▸ The task
What you return must match the listing below exactly, minus any pictures.

▸ Source information
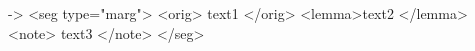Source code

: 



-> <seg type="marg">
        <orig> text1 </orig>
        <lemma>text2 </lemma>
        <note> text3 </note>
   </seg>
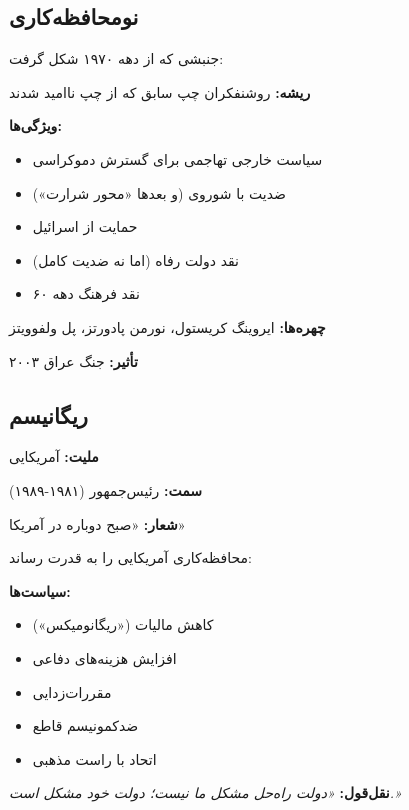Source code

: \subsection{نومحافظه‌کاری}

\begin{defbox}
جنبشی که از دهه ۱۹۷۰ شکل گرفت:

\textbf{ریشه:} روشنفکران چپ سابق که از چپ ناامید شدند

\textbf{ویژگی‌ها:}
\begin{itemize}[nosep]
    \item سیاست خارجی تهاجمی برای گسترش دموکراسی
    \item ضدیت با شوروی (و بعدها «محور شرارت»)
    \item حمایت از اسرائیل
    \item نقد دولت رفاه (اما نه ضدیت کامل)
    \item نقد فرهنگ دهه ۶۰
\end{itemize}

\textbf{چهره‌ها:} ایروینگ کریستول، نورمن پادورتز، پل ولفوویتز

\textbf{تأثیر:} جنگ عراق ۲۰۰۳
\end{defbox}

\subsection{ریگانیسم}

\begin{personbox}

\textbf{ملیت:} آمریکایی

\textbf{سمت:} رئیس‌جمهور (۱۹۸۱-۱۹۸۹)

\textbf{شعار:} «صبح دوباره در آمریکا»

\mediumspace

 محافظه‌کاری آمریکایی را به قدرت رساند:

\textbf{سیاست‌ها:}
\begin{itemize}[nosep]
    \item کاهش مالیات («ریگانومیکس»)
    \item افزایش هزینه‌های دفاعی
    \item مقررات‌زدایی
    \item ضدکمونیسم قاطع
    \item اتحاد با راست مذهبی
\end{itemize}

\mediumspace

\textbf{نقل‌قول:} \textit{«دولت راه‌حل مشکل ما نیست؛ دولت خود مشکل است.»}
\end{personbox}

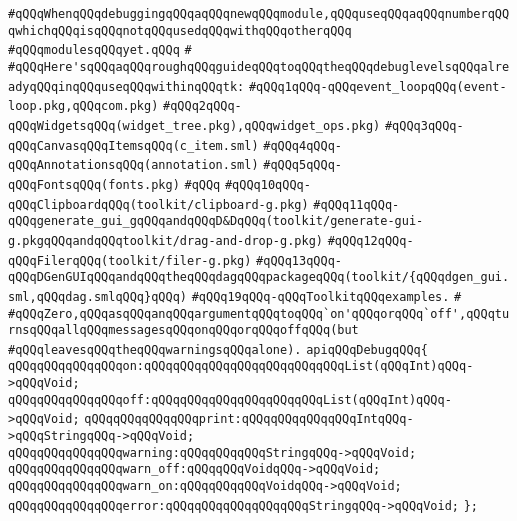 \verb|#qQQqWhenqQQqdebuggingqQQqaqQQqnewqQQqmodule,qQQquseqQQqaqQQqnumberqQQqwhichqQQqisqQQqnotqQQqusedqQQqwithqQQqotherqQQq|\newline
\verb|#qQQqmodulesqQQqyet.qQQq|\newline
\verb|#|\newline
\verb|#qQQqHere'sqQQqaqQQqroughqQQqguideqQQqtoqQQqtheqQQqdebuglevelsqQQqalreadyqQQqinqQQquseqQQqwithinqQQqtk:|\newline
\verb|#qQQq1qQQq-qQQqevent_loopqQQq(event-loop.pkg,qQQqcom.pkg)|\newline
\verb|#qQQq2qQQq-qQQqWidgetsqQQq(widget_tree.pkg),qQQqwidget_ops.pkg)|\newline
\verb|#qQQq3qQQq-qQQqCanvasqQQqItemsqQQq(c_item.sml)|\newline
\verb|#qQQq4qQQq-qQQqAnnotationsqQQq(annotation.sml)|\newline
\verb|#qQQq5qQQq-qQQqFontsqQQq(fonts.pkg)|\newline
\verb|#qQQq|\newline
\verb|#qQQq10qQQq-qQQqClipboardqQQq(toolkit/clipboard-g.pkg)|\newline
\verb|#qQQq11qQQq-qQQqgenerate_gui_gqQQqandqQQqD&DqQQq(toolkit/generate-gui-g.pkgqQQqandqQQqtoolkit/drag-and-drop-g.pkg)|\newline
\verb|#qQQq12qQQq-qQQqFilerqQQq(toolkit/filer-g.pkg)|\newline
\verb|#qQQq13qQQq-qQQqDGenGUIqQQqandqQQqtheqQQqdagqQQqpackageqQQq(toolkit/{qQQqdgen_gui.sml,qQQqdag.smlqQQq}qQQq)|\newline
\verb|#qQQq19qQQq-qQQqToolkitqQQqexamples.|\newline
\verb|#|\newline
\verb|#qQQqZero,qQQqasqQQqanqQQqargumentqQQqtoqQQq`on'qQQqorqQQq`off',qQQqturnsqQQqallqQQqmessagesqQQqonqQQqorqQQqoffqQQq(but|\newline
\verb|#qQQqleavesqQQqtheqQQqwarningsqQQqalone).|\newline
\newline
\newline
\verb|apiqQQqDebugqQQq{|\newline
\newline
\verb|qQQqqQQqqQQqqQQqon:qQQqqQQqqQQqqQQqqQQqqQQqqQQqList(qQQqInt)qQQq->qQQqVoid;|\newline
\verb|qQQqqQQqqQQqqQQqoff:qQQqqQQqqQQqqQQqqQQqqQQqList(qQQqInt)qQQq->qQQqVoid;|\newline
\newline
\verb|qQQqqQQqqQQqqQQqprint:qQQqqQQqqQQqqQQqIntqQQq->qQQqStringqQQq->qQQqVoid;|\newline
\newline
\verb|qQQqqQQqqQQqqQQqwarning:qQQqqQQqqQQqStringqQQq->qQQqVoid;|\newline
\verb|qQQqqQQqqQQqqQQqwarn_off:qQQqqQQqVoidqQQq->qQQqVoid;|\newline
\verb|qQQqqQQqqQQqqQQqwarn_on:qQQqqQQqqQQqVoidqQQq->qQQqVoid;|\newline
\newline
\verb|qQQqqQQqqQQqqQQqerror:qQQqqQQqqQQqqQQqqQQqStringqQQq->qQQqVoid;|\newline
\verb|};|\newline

▸ Exercise response
Source code

: 



-> <seg type="marg">
        <orig> text1 </orig>
        <lemma>text2 </lemma>
        <note> text3 </note>
   </seg>
Source code

: \subsection{نومحافظه‌کاری}

\begin{defbox}
جنبشی که از دهه ۱۹۷۰ شکل گرفت:

\textbf{ریشه:} روشنفکران چپ سابق که از چپ ناامید شدند

\textbf{ویژگی‌ها:}
\begin{itemize}[nosep]
    \item سیاست خارجی تهاجمی برای گسترش دموکراسی
    \item ضدیت با شوروی (و بعدها «محور شرارت»)
    \item حمایت از اسرائیل
    \item نقد دولت رفاه (اما نه ضدیت کامل)
    \item نقد فرهنگ دهه ۶۰
\end{itemize}

\textbf{چهره‌ها:} ایروینگ کریستول، نورمن پادورتز، پل ولفوویتز

\textbf{تأثیر:} جنگ عراق ۲۰۰۳
\end{defbox}

\subsection{ریگانیسم}

\begin{personbox}

\textbf{ملیت:} آمریکایی

\textbf{سمت:} رئیس‌جمهور (۱۹۸۱-۱۹۸۹)

\textbf{شعار:} «صبح دوباره در آمریکا»

\mediumspace

 محافظه‌کاری آمریکایی را به قدرت رساند:

\textbf{سیاست‌ها:}
\begin{itemize}[nosep]
    \item کاهش مالیات («ریگانومیکس»)
    \item افزایش هزینه‌های دفاعی
    \item مقررات‌زدایی
    \item ضدکمونیسم قاطع
    \item اتحاد با راست مذهبی
\end{itemize}

\mediumspace

\textbf{نقل‌قول:} \textit{«دولت راه‌حل مشکل ما نیست؛ دولت خود مشکل است.»}
\end{personbox}

 \verb|#qQQqWhenqQQqdebuggingqQQqaqQQqnewqQQqmodule,qQQquseqQQqaqQQqnumberqQQqwhichqQQqisqQQqnotqQQqusedqQQqwithqQQqotherqQQq|\newline
\verb|#qQQqmodulesqQQqyet.qQQq|\newline
\verb|#|\newline
\verb|#qQQqHere'sqQQqaqQQqroughqQQqguideqQQqtoqQQqtheqQQqdebuglevelsqQQqalreadyqQQqinqQQquseqQQqwithinqQQqtk:|\newline
\verb|#qQQq1qQQq-qQQqevent_loopqQQq(event-loop.pkg,qQQqcom.pkg)|\newline
\verb|#qQQq2qQQq-qQQqWidgetsqQQq(widget_tree.pkg),qQQqwidget_ops.pkg)|\newline
\verb|#qQQq3qQQq-qQQqCanvasqQQqItemsqQQq(c_item.sml)|\newline
\verb|#qQQq4qQQq-qQQqAnnotationsqQQq(annotation.sml)|\newline
\verb|#qQQq5qQQq-qQQqFontsqQQq(fonts.pkg)|\newline
\verb|#qQQq|\newline
\verb|#qQQq10qQQq-qQQqClipboardqQQq(toolkit/clipboard-g.pkg)|\newline
\verb|#qQQq11qQQq-qQQqgenerate_gui_gqQQqandqQQqD&DqQQq(toolkit/generate-gui-g.pkgqQQqandqQQqtoolkit/drag-and-drop-g.pkg)|\newline
\verb|#qQQq12qQQq-qQQqFilerqQQq(toolkit/filer-g.pkg)|\newline
\verb|#qQQq13qQQq-qQQqDGenGUIqQQqandqQQqtheqQQqdagqQQqpackageqQQq(toolkit/{qQQqdgen_gui.sml,qQQqdag.smlqQQq}qQQq)|\newline
\verb|#qQQq19qQQq-qQQqToolkitqQQqexamples.|\newline
\verb|#|\newline
\verb|#qQQqZero,qQQqasqQQqanqQQqargumentqQQqtoqQQq`on'qQQqorqQQq`off',qQQqturnsqQQqallqQQqmessagesqQQqonqQQqorqQQqoffqQQq(but|\newline
\verb|#qQQqleavesqQQqtheqQQqwarningsqQQqalone).|\newline
\newline
\newline
\verb|apiqQQqDebugqQQq{|\newline
\newline
\verb|qQQqqQQqqQQqqQQqon:qQQqqQQqqQQqqQQqqQQqqQQqqQQqList(qQQqInt)qQQq->qQQqVoid;|\newline
\verb|qQQqqQQqqQQqqQQqoff:qQQqqQQqqQQqqQQqqQQqqQQqList(qQQqInt)qQQq->qQQqVoid;|\newline
\newline
\verb|qQQqqQQqqQQqqQQqprint:qQQqqQQqqQQqqQQqIntqQQq->qQQqStringqQQq->qQQqVoid;|\newline
\newline
\verb|qQQqqQQqqQQqqQQqwarning:qQQqqQQqqQQqStringqQQq->qQQqVoid;|\newline
\verb|qQQqqQQqqQQqqQQqwarn_off:qQQqqQQqVoidqQQq->qQQqVoid;|\newline
\verb|qQQqqQQqqQQqqQQqwarn_on:qQQqqQQqqQQqVoidqQQq->qQQqVoid;|\newline
\newline
\verb|qQQqqQQqqQQqqQQqerror:qQQqqQQqqQQqqQQqqQQqStringqQQq->qQQqVoid;|\newline
\verb|};|\newline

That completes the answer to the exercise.